• [Plain-text document sources]
○ ○ ○ ○ ○ ○ ○

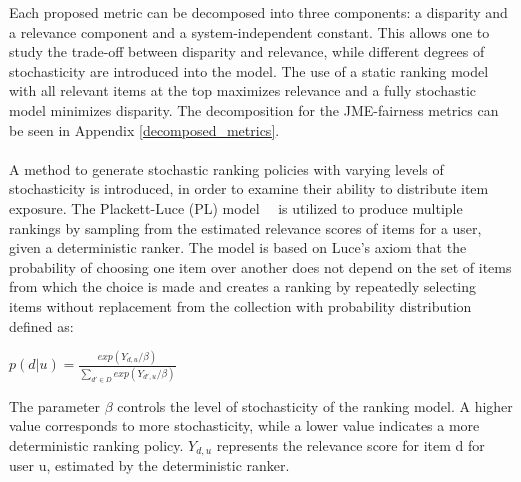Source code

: Each proposed metric can be decomposed into three components: a disparity and a relevance component and a system-independent constant. This allows one to study the trade-off between disparity and relevance, while different degrees of stochasticity are introduced into the model. The use of a static ranking model with all relevant items at the top maximizes relevance and a fully stochastic model minimizes disparity. The decomposition for the JME-fairness metrics can be seen in Appendix \ref{decomposed_metrics}.
\\ \\
A method to generate stochastic ranking policies with varying levels of stochasticity is introduced, in order to examine their ability to distribute item exposure. The Plackett-Luce (PL) model~\cite{Luce59}~\cite{plackett} is utilized to produce multiple rankings by sampling from the estimated relevance scores of items for a user, given a deterministic ranker. The model is based on Luce's axiom that the probability of choosing one item over another does not depend on the set of items from which the choice is made \cite{Luce59} \cite{Luce1977TheCA} and creates a ranking by repeatedly selecting items without replacement from the collection with probability distribution defined as: 
\begin{center}
$p(d|u) = \frac{exp(Y_{d,u}/\beta)}{\sum_{d' \in D} exp(Y_{d',u}/\beta)}$
\end{center}
The parameter $\beta$ controls the level of stochasticity of the ranking model. A higher value corresponds to more stochasticity, while a lower value indicates a more deterministic ranking policy. $Y_{d,u}$ represents the relevance score for item d for user u, estimated by the deterministic ranker.

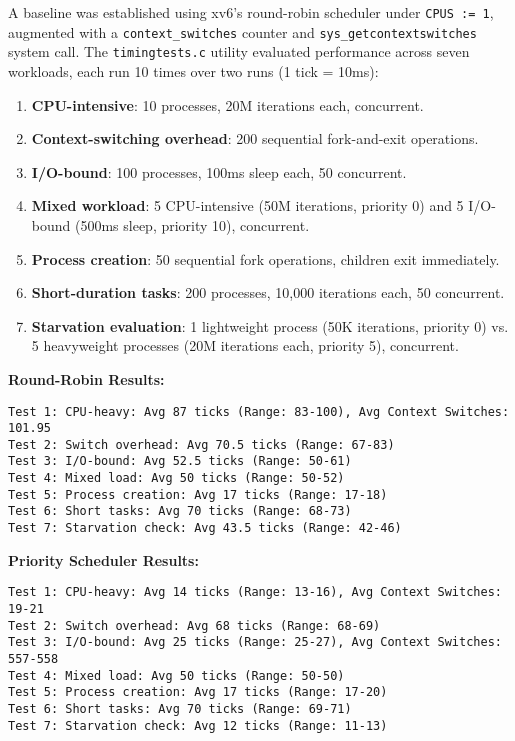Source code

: \documentclass[12pt]{article}
\begin{document}
A baseline was established using xv6’s round-robin scheduler under \texttt{CPUS := 1}, augmented with a \texttt{context\_switches} counter and \texttt{sys\_getcontextswitches} system call. The \texttt{timingtests.c} utility evaluated performance across seven workloads, each run 10 times over two runs (1 tick = 10ms):

\begin{enumerate}[label=\arabic*.]
  \item \textbf{CPU-intensive}: 10 processes, 20M iterations each, concurrent.
  \item \textbf{Context-switching overhead}: 200 sequential fork-and-exit operations.
  \item \textbf{I/O-bound}: 100 processes, 100ms sleep each, 50 concurrent.
  \item \textbf{Mixed workload}: 5 CPU-intensive (50M iterations, priority 0) and 5 I/O-bound (500ms sleep, priority 10), concurrent.
  \item \textbf{Process creation}: 50 sequential fork operations, children exit immediately.
  \item \textbf{Short-duration tasks}: 200 processes, 10,000 iterations each, 50 concurrent.
  \item \textbf{Starvation evaluation}: 1 lightweight process (50K iterations, priority 0) vs. 5 heavyweight processes (20M iterations each, priority 5), concurrent.
\end{enumerate}

\textbf{Round-Robin Results:}
\begin{lstlisting}
Test 1: CPU-heavy: Avg 87 ticks (Range: 83-100), Avg Context Switches: 101.95
Test 2: Switch overhead: Avg 70.5 ticks (Range: 67-83)
Test 3: I/O-bound: Avg 52.5 ticks (Range: 50-61)
Test 4: Mixed load: Avg 50 ticks (Range: 50-52)
Test 5: Process creation: Avg 17 ticks (Range: 17-18)
Test 6: Short tasks: Avg 70 ticks (Range: 68-73)
Test 7: Starvation check: Avg 43.5 ticks (Range: 42-46)
\end{lstlisting}

\textbf{Priority Scheduler Results:}
\begin{lstlisting}
Test 1: CPU-heavy: Avg 14 ticks (Range: 13-16), Avg Context Switches: 19-21
Test 2: Switch overhead: Avg 68 ticks (Range: 68-69)
Test 3: I/O-bound: Avg 25 ticks (Range: 25-27), Avg Context Switches: 557-558
Test 4: Mixed load: Avg 50 ticks (Range: 50-50)
Test 5: Process creation: Avg 17 ticks (Range: 17-20)
Test 6: Short tasks: Avg 70 ticks (Range: 69-71)
Test 7: Starvation check: Avg 12 ticks (Range: 11-13)
\end{lstlisting}
\end{document}

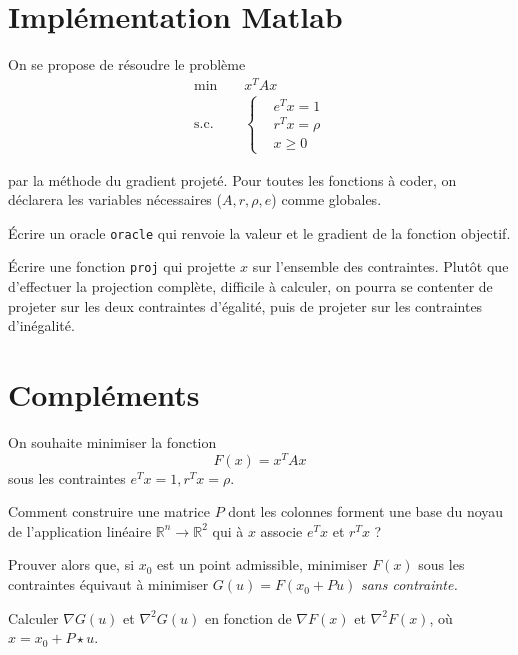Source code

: \documentclass[12pt,a4paper,fleqn]{report}
\newcommand{\R}{\mathbb R}
\newcommand{\grad}{\nabla}
\newcommand{\hess}{\nabla^2}
\newcommand{\on}{\begin{displaymath}}
\newcommand{\off}{\end{displaymath}}
\begin{document}
\section{Implémentation Matlab}
\begin{exercice}
  On se propose de résoudre le problème
\begin{align*}
  \text{min} \;\;\;\;&x^{T} A x\\
  \text{s.c.}\;\;\;\;&\begin{cases}
    &e^{T} x = 1\\
  &r^{T} x = \rho\\
  &x \geq 0
  \end{cases}
\end{align*}

par la méthode du gradient projeté. Pour toutes les fonctions à coder,
on déclarera les variables nécessaires ($A, r, \rho, e$) comme
globales.
\begin{questions}
\item Écrire un oracle \verb+oracle+ qui renvoie la valeur et le
  gradient de la fonction objectif.
\item Écrire une fonction \verb+proj+ qui projette $x$ sur l'ensemble
  des contraintes. Plutôt que d'effectuer la projection complète,
  difficile à calculer, on pourra se contenter de projeter sur les
  deux contraintes d'égalité, puis de projeter sur les contraintes
  d'inégalité.
\end{questions}

\end{exercice}

\section{Compléments}
\begin{exercice}
On souhaite minimiser la fonction
\on F(x)=x^T A x \off
sous les contraintes $e^{T} x=1, r^{T}x = \rho$.
\begin{questions}
\item Comment construire une matrice $P$ dont les colonnes forment une
  base du noyau de l'application lin\'eaire $\R^{n} \to \R^{2}$ qui
  \`a $x$ associe $e^{T} x$ et $r^{T} x$ ?
\item Prouver alors que, si $x_{0}$ est un point admissible, minimiser
  $F(x)$ sous les contraintes \'equivaut \`a minimiser $G(u)=F(x_0+P
  u)$ \it sans \rm contrainte.
\item Calculer $\grad G(u)$ et $\hess G(u)$ en fonction de $\grad
  F(x)$ et $\hess F(x)$, o\`u $x=x_0 + P \star u$.
\end{questions}
\end{exercice}
\end{document}

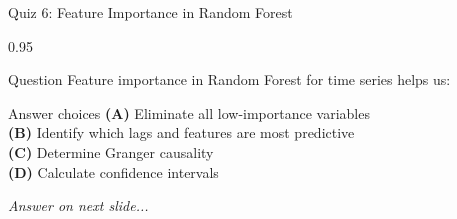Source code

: \documentclass[9pt, aspectratio=169, t]{beamer}
\begin{document}
\begin{frame}{Quiz 6: Feature Importance in Random Forest}
    \begin{cminipage}{0.95\textwidth}
    \begin{alertblock}{Question}
        Feature importance in Random Forest for time series helps us:
    \end{alertblock}

    \vspace{0.4cm}

    \begin{block}{Answer choices}
        \textcolor{MainBlue}{\textbf{(A)}} Eliminate all low-importance variables\\[3pt]
        \textcolor{MainBlue}{\textbf{(B)}} Identify which lags and features are most predictive\\[3pt]
        \textcolor{MainBlue}{\textbf{(C)}} Determine Granger causality\\[3pt]
        \textcolor{MainBlue}{\textbf{(D)}} Calculate confidence intervals
    \end{block}

    \vspace{0.5cm}

    \begin{center}
        \textit{Answer on next slide...}
    \end{center}
    \end{cminipage}
\end{frame}
\end{document}
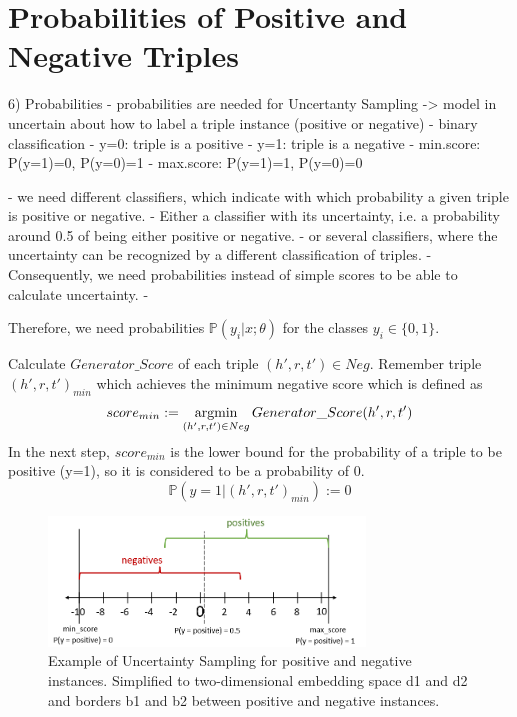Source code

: \section{Probabilities of Positive and Negative Triples} 
\label{sec:probabilities}


6) Probabilities 
- probabilities are needed for Uncertanty Sampling 
-> model in uncertain about how to label a triple instance (positive or negative)
- binary classification
- y=0: triple is a positive
- y=1: triple is a negative
- min.score: P(y=1)=0, P(y=0)=1 
- max.score: P(y=1)=1, P(y=0)=0

- we need different classifiers, which indicate with which probability a given triple is positive or negative.
- Either a classifier with its uncertainty, i.e. a probability around 0.5 of being either positive or negative.
- or several classifiers, where the uncertainty can be recognized by a different classification of triples. 
- Consequently, we need probabilities instead of simple scores to be able to calculate uncertainty.
- 

Therefore, we need probabilities $\mathds{P}(y_i | x; \theta)$ for the classes $y_i \in \{0, 1\}$.

Calculate $Generator\_Score$ of each triple $(h',r,t') \in Neg$.
Remember triple $(h',r,t')_{min}$ which achieves the minimum negative score which is defined as
\begin{equation}
    score_{min} := \operatorname*{argmin}_{(h', r, t') \in Neg}{Generator\_Score(h', r, t')}
\end{equation}
In the next step, $score_{min}$ is the lower bound for the probability of a triple to be positive (y=1), so it is considered to be a probability of 0.
\begin{equation}
    \mathds{P}(y = 1|(h', r, t')_{min}) := 0
\end{equation}

\begin{figure}[t]
  \centering
    \includegraphics[width=0.75\textwidth]{figures/positives_negatives1.PNG}
  \caption{Example of Uncertainty Sampling for positive and negative instances. Simplified to two-dimensional embedding space d1 and d2 and borders b1 and b2 between positive and negative instances.}
  \label{fig:informativeinstances}
\end{figure}


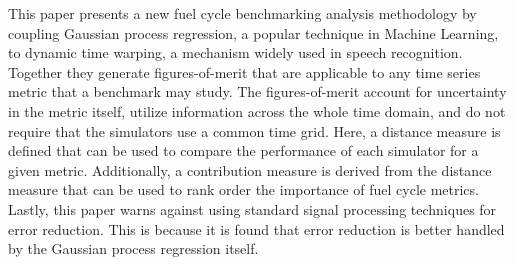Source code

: This paper presents a new fuel cycle benchmarking analysis methodology
by coupling Gaussian process regression, a popular technique in Machine 
Learning, to dynamic time warping, a mechanism widely used in speech 
recognition. Together they generate figures-of-merit that are applicable to
any time series metric that a benchmark may study. The figures-of-merit
account for uncertainty in the metric itself, utilize information
across the whole time domain, and do not require that the simulators
use a common time grid. Here, a distance measure is defined that can be used 
to compare the performance of each simulator for a given metric. Additionally, 
a contribution measure is derived from the distance measure that can be used 
to rank order the importance of fuel cycle metrics. Lastly, this paper 
warns against using standard signal processing techniques for error reduction.
This is because it is found that error reduction is better handled by the 
Gaussian process regression itself.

○ ○ ○ ○ ○ ○ ○

• [PROBLEM]
Could you find each line in the entries that contains the string "Écrire" and copy it?

• [SOLVED EXERCISE]
\item Écrire un oracle \verb+oracle+ qui renvoie la valeur et le
\item Écrire une fonction \verb+proj+ qui projette $x$ sur l'ensemble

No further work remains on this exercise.